Input records:
——————

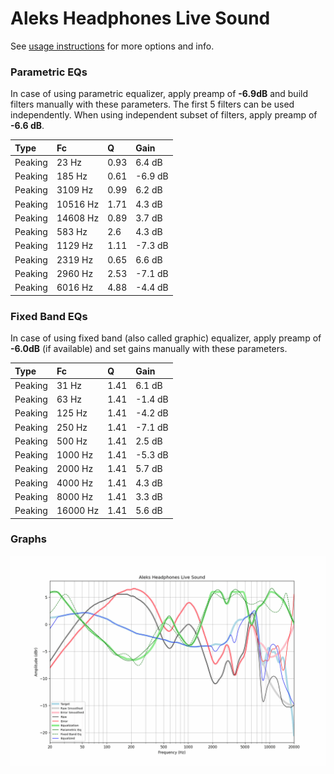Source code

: # Aleks Headphones Live Sound
See [usage instructions](https://github.com/jaakkopasanen/AutoEq#usage) for more options and info.

### Parametric EQs
In case of using parametric equalizer, apply preamp of **-6.9dB** and build filters manually
with these parameters. The first 5 filters can be used independently.
When using independent subset of filters, apply preamp of **-6.6 dB**.

| Type    | Fc       |    Q | Gain    |
|:--------|:---------|:-----|:--------|
| Peaking | 23 Hz    | 0.93 | 6.4 dB  |
| Peaking | 185 Hz   | 0.61 | -6.9 dB |
| Peaking | 3109 Hz  | 0.99 | 6.2 dB  |
| Peaking | 10516 Hz | 1.71 | 4.3 dB  |
| Peaking | 14608 Hz | 0.89 | 3.7 dB  |
| Peaking | 583 Hz   | 2.6  | 4.3 dB  |
| Peaking | 1129 Hz  | 1.11 | -7.3 dB |
| Peaking | 2319 Hz  | 0.65 | 6.6 dB  |
| Peaking | 2960 Hz  | 2.53 | -7.1 dB |
| Peaking | 6016 Hz  | 4.88 | -4.4 dB |

### Fixed Band EQs
In case of using fixed band (also called graphic) equalizer, apply preamp of **-6.0dB**
(if available) and set gains manually with these parameters.

| Type    | Fc       |    Q | Gain    |
|:--------|:---------|:-----|:--------|
| Peaking | 31 Hz    | 1.41 | 6.1 dB  |
| Peaking | 63 Hz    | 1.41 | -1.4 dB |
| Peaking | 125 Hz   | 1.41 | -4.2 dB |
| Peaking | 250 Hz   | 1.41 | -7.1 dB |
| Peaking | 500 Hz   | 1.41 | 2.5 dB  |
| Peaking | 1000 Hz  | 1.41 | -5.3 dB |
| Peaking | 2000 Hz  | 1.41 | 5.7 dB  |
| Peaking | 4000 Hz  | 1.41 | 4.3 dB  |
| Peaking | 8000 Hz  | 1.41 | 3.3 dB  |
| Peaking | 16000 Hz | 1.41 | 5.6 dB  |

### Graphs
![](./Aleks%20Headphones%20Live%20Sound.png)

——————

Task statement: Whenever the word "using" appears in a line of the listing, copy out that line.

Solution:
In case of using parametric equalizer, apply preamp of **-6.9dB** and build filters manually
When using independent subset of filters, apply preamp of **-6.6 dB**.
In case of using fixed band (also called graphic) equalizer, apply preamp of **-6.0dB**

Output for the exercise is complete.